NSA/GCHQ Hacks SIM Card Database and Steals Billions of Keys
The Intercept has an extraordinary story: the NSA and/or GCHQ hacked into the Dutch SIM card manufacturer Gemalto, stealing the encryption keys for billions of cell phones. People are still trying to figure out exactly what this means, but it seems to mean that the intelligence agencies have access to both voice and data from all phones using those cards.
Me in The Register: “We always knew that they would occasionally steal SIM keys. But all of them? The odds that they just attacked this one firm are extraordinarily low and we know the NSA does like to steal keys where it can.”
I think this is one of the most important Snowden stories we’ve read.

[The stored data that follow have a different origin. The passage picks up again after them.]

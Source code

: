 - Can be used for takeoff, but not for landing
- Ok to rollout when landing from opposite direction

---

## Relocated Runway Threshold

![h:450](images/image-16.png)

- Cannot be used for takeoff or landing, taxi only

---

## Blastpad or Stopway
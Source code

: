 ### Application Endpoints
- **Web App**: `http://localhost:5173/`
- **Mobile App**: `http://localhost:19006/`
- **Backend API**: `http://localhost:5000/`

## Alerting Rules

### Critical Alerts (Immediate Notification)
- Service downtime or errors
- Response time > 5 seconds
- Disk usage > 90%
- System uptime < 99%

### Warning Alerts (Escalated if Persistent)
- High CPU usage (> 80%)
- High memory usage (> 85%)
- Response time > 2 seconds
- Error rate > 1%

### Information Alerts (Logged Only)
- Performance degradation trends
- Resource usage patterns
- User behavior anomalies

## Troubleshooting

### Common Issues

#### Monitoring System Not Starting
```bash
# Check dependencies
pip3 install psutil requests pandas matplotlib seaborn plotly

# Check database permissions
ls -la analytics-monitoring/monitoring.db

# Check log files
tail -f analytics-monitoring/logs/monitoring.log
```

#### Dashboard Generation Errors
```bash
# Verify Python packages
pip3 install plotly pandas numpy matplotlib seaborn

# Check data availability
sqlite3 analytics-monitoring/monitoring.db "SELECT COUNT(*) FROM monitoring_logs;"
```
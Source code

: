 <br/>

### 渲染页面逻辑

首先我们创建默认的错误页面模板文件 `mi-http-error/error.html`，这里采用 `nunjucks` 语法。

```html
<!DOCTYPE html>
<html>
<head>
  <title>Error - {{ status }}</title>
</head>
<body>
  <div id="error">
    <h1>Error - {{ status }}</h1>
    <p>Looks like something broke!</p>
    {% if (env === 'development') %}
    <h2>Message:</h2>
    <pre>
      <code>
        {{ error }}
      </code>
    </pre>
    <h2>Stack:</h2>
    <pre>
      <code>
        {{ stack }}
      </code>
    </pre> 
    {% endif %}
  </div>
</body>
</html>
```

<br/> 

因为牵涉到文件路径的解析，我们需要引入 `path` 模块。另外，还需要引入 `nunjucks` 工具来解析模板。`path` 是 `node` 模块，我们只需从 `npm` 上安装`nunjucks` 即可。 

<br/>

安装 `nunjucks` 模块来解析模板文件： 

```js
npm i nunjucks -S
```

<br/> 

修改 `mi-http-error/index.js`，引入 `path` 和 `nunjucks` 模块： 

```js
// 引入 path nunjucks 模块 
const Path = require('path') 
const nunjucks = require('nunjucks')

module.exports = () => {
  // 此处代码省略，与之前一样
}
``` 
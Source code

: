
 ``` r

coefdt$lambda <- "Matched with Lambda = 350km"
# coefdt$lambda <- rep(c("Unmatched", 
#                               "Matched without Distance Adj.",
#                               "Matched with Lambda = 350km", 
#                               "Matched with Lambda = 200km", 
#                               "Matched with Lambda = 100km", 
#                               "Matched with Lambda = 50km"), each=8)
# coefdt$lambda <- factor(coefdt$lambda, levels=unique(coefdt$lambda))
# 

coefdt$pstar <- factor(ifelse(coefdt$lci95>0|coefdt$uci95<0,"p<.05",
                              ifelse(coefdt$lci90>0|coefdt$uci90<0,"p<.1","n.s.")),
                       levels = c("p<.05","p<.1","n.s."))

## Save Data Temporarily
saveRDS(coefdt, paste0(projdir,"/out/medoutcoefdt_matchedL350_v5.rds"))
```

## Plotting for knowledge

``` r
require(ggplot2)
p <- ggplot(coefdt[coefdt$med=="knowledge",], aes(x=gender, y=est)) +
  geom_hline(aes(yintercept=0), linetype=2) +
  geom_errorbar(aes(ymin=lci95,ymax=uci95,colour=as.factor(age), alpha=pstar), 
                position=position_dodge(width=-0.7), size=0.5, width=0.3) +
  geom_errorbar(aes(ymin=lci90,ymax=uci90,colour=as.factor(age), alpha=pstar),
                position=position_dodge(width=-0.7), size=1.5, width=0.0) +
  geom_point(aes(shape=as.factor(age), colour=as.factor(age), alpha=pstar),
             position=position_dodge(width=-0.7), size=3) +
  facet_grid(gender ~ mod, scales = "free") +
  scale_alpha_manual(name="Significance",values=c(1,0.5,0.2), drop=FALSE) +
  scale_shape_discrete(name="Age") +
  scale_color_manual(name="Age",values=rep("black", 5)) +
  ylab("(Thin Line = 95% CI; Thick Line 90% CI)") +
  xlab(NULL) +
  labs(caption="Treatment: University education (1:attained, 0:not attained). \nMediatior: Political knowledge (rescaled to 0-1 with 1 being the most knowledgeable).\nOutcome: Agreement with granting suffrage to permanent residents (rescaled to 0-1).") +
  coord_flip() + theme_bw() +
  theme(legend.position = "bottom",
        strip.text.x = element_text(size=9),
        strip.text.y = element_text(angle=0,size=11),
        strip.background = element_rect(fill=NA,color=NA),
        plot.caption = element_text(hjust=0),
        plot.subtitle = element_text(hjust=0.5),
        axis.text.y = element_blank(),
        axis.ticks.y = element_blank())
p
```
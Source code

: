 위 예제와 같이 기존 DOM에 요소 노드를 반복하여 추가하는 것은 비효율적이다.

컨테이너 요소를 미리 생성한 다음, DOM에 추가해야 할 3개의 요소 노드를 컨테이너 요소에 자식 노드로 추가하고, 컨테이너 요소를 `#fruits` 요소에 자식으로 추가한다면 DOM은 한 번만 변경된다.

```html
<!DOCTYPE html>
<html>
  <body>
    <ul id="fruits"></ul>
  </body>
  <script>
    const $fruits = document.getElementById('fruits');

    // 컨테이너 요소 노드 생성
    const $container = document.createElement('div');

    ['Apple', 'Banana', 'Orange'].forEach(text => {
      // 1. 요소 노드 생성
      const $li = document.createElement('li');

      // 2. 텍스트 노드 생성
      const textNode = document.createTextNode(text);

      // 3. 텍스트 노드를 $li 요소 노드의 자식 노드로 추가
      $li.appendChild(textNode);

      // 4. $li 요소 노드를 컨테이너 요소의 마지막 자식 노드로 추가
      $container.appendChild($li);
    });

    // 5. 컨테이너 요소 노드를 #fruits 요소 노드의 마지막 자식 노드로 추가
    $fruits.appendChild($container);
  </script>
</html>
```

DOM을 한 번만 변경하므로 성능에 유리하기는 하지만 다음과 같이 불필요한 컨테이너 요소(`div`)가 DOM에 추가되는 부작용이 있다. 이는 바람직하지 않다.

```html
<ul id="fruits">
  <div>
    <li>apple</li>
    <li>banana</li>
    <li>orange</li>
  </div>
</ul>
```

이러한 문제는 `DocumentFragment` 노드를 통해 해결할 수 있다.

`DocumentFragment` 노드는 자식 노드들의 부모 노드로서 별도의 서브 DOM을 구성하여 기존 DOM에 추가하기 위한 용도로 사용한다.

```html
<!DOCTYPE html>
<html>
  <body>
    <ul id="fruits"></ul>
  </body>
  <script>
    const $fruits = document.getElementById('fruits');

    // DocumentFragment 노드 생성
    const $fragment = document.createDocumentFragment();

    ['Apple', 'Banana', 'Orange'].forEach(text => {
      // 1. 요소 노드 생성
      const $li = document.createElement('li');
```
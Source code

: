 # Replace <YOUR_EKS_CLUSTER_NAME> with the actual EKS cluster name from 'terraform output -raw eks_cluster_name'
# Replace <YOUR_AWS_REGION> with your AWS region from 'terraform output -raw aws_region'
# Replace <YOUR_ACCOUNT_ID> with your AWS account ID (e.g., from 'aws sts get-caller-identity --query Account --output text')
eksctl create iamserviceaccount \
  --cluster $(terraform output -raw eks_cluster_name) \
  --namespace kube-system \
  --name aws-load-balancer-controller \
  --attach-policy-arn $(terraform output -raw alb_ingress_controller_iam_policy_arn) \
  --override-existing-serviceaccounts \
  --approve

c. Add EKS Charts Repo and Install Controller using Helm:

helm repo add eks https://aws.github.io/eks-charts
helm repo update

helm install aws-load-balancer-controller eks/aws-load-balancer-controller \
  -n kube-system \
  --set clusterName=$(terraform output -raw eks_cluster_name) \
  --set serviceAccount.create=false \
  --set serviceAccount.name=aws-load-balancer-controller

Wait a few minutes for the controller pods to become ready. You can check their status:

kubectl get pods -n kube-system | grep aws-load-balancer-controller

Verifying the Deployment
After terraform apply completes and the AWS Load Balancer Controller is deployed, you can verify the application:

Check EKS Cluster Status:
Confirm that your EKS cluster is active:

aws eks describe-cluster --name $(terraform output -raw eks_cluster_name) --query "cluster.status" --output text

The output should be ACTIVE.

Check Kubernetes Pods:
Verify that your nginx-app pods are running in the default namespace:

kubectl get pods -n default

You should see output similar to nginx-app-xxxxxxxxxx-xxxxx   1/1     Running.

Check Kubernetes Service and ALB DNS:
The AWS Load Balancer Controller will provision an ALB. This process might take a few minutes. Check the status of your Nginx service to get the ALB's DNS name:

Matthijs • February 20, 2015 8:39 AM
“Gemalto security for 113 nationalities, 3,000+ banks, 450 mobile networks, 80 e-gov programs”, pointed out by https://twitter.com/Cryptomeorg/status/568754045504131072 .
Gemalto partner list:
http://www.gemalto.com/companyinfo/partners/partners-list
It’s perfectly understandable that spies seek access to this booty, including for democratically justifiable objectives, but I do wonder to what extent these sorts of hacks suffice (or can even be expected to suffice) requirements of necessity, proportionality, subsidiarity.